In the current study, we have shown that the rs25487-A and rs861539-C alleles are associated with an increased risk of POAG and could be a risk factor for developing POAG; however, there was no relationship between rs25489 and rs13181 and POAG. It is well known that some gene polymorphisms were related to a lower DNA repair capacity and oxidative stress in the eye has been thought as a risk factor in the pathogenesis of cataracts, ¹⁶ age-related macular degeneration, ¹⁷ glaucoma, ¹⁸ and POAG. ¹⁹ Reports involving the association between XRCC gene polymorphisms and POAG risk are limited and the results are inconsistent. It has been suggested that XPD codon 751 and XRCC1 codon 399 polymorphisms are not related to POAG risk; ²⁰ however, the sample sizes of the cases and controls were not large enough to detect any true differences between the groups. An association has been reported polymorphisms between rs25487 (XRCC1) and rs13181 (XPD). Szaflik et al. ²¹ concluded that the XRCC1-399Arg/Gln its 399Gln allele is the potential risk factors for development of POAG. Moreover, Szaflik et al. ²¹ suggested that XRCC1-399 Arg/Gln may be associated with progression of POAG. Based on a study ²² involving a Polish population, it was suggested that the XRCC1-399Arg/Gln mutation may act as a predictive risk factor of POAG. The difference between these studies and the study conducted by Güven et al. ²⁰ may reflect population group differences. In addition, the sample size in the Güven et al. ²⁰ study was relatively smaller than the previous studies and the current study.
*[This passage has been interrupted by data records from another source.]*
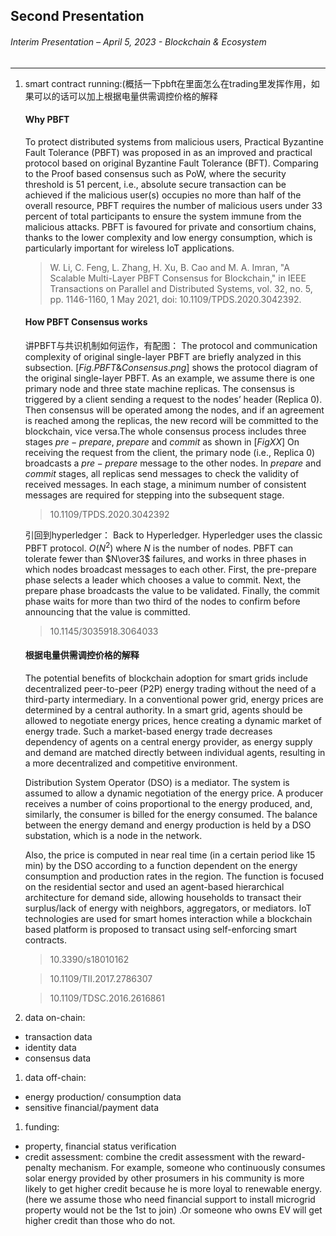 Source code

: ## Second Presentation
###### Interim Presentation – April 5, 2023 - Blockchain & Ecosystem
---

1. smart contract running:(概括一下pbft在里面怎么在trading里发挥作用，如果可以的话可以加上根据电量供需调控价格的解释

    #### Why PBFT
    
    To protect distributed systems from malicious users, Practical Byzantine Fault Tolerance (PBFT) was proposed in as an improved and practical protocol based on original Byzantine Fault Tolerance (BFT). Comparing to the Proof based consensus such as PoW, where the security threshold is 51 percent, i.e., absolute secure transaction can be achieved if the malicious user(s) occupies no more than half of the overall resource, PBFT requires the number of malicious users under 33 percent of total participants to ensure the system immune from the malicious attacks. PBFT is favoured for private and consortium chains, thanks to the lower complexity and low energy consumption, which is particularly important for wireless IoT applications. 
    >W. Li, C. Feng, L. Zhang, H. Xu, B. Cao and M. A. Imran, "A Scalable Multi-Layer PBFT Consensus for Blockchain," in IEEE Transactions on Parallel and Distributed Systems, vol. 32, no. 5, pp. 1146-1160, 1 May 2021, doi: 10.1109/TPDS.2020.3042392.

    #### How PBFT Consensus works
    讲PBFT与共识机制如何运作，有配图：
    The protocol and communication complexity of original single-layer PBFT are briefly analyzed in this subsection. [$Fig. PBFT \& Consensus.png$] shows the protocol diagram of the original single-layer PBFT. As an example, we assume there is one primary node and three state machine replicas. The consensus is triggered by a client sending a request to the nodes’ header (Replica 0). Then consensus will be operated among the nodes, and if an agreement is reached among the replicas, the new record will be committed to the blockchain, vice versa.The whole consensus process includes three stages $pre - prepare$, $prepare$ and $commit$ as shown in [$Fig XX$] On receiving the request from the client, the primary node (i.e., Replica 0) broadcasts a $pre - prepare$ message to the other nodes. In $prepare$ and $commit$ stages, all replicas send messages to check the validity of received messages. In each stage, a minimum number of consistent messages are required for stepping into the subsequent stage.
    >10.1109/TPDS.2020.3042392

    引回到hyperledger：
    Back to Hyperledger. Hyperledger uses the classic PBFT protocol. $O(N^2)$ where $N$ is the number of nodes. PBFT can tolerate fewer than $N\over3$ failures, and works in three phases in which nodes broadcast messages to each other. First, the pre-prepare phase selects a leader which chooses a value to commit. Next, the prepare phase broadcasts the value to be validated. Finally, the commit phase waits for more than two third of the nodes to confirm before announcing that the value is committed.
    >10.1145/3035918.3064033

    #### 根据电量供需调控价格的解释
    The potential benefits of blockchain adoption for smart grids include decentralized peer-to-peer (P2P) energy trading without the need of a third-party intermediary. In a conventional power grid, energy prices are determined by a central authority. In a smart grid, agents should be allowed to negotiate energy prices, hence creating a dynamic market of energy trade. Such a market-based energy trade decreases dependency of agents on a central energy provider, as energy supply and demand are matched directly between individual agents, resulting in a more decentralized and competitive environment. 

    Distribution System Operator (DSO) is a mediator. The system is assumed to allow a dynamic negotiation of the energy price. A producer receives a number of coins proportional to the energy produced, and, similarly, the consumer is billed for the energy consumed. The balance between the energy demand and energy production is held by a DSO substation, which is a node in the network. 
    
    Also, the price is computed in near real time (in a certain period like 15 min) by the DSO according to a function dependent on the energy consumption and production rates in the region. The function is focused on the residential sector and used an agent-based hierarchical architecture for demand side, allowing households to transact their surplus/lack of energy with neighbors, aggregators, or mediators. IoT technologies are used for smart homes interaction while a blockchain based platform is proposed to transact using self-enforcing smart contracts.
    >10.3390/s18010162

    >10.1109/TII.2017.2786307

    >10.1109/TDSC.2016.2616861


   

2. data on-chain:
- transaction data
- identity data
- consensus data
1. data off-chain:
- energy production/ consumption data
- sensitive financial/payment data
1. funding:
- property, financial status verification
- credit assessment: combine the credit assessment with the reward-penalty mechanism. For example, someone who continuously consumes solar energy provided by other prosumers in his community is more likely to get higher credit because he is more loyal to renewable energy.(here we assume those who need financial support to install microgrid property would not be the 1st to join) .Or someone who owns EV will get higher credit than those who do not. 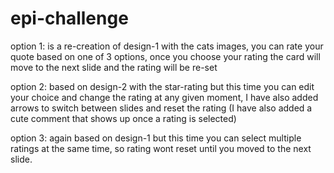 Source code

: # epi-challenge
option 1: is a re-creation of design-1 with the cats images, you can rate your quote based on one of 3 options, once you choose your rating the card will move to the next slide and the rating will be re-set

option 2: based on design-2 with the star-rating but this time you can edit your choice and change the rating at any given moment, I have also added arrows to switch between slides and reset the rating (I have also added a cute comment that shows up once a rating is selected)

option 3: again based on design-1 but this time you can select multiple ratings at the same time, so rating wont reset until you moved to the next slide.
Generally, the pathologic mechanism underlying POAG is a complex process that is caused mainly by the interaction between genetic and environmental factors. ¹³ Some studies have showed that diabetes may be a risk factor for glaucoma;^14,15 however, there are few reports on the interaction between T2DM and the XRCC gene. In the study, we found that the rate for T2DM was higher in cases than in controls, our interaction analysis between the XRCC gene and T2DM indicated significant interaction between rs25487 and T2DM, which provided evidence of XRCC 1 gene–T2DM interaction effects. The analysis indicated that T2DM influenced the risk for POAG depending on the genotypes at rs25487. The present study is the first report attempting to elucidate the possible impact of an XRCC gene–T2DM interaction on POAG risk. Our haplotype analysis for rs1799782 and rs13181 showed the D′ value was > 0.75, indicating that the T-C haplotype was significantly associated with increased POAG risk. Pairwise LD analysis was also conducted for SNPs within substantial LD. We showed that the G-G haplotype existed most frequently in the two groups: the G-G was 49.45% in the POAG patients and 55.78% in the controls, respectively. As well, the results indicated that the haplotype A-A was significantly related to an increased risk for POAG.

The limitations of this study were: First, we studied a relatively smaller sample size, although statistical analysis requirements were met. Second, the cases were all POAG patients; other types of glaucoma patients should be studied in the future to explore the impact of this gene on different subtypes of glaucoma.

In conclusion, we showed that the rs25487-A and rs861539-C alleles, as well as the interaction between rs25487 and T2DM and haplotype A-A are accompanied by a significantly increased risk of POAG.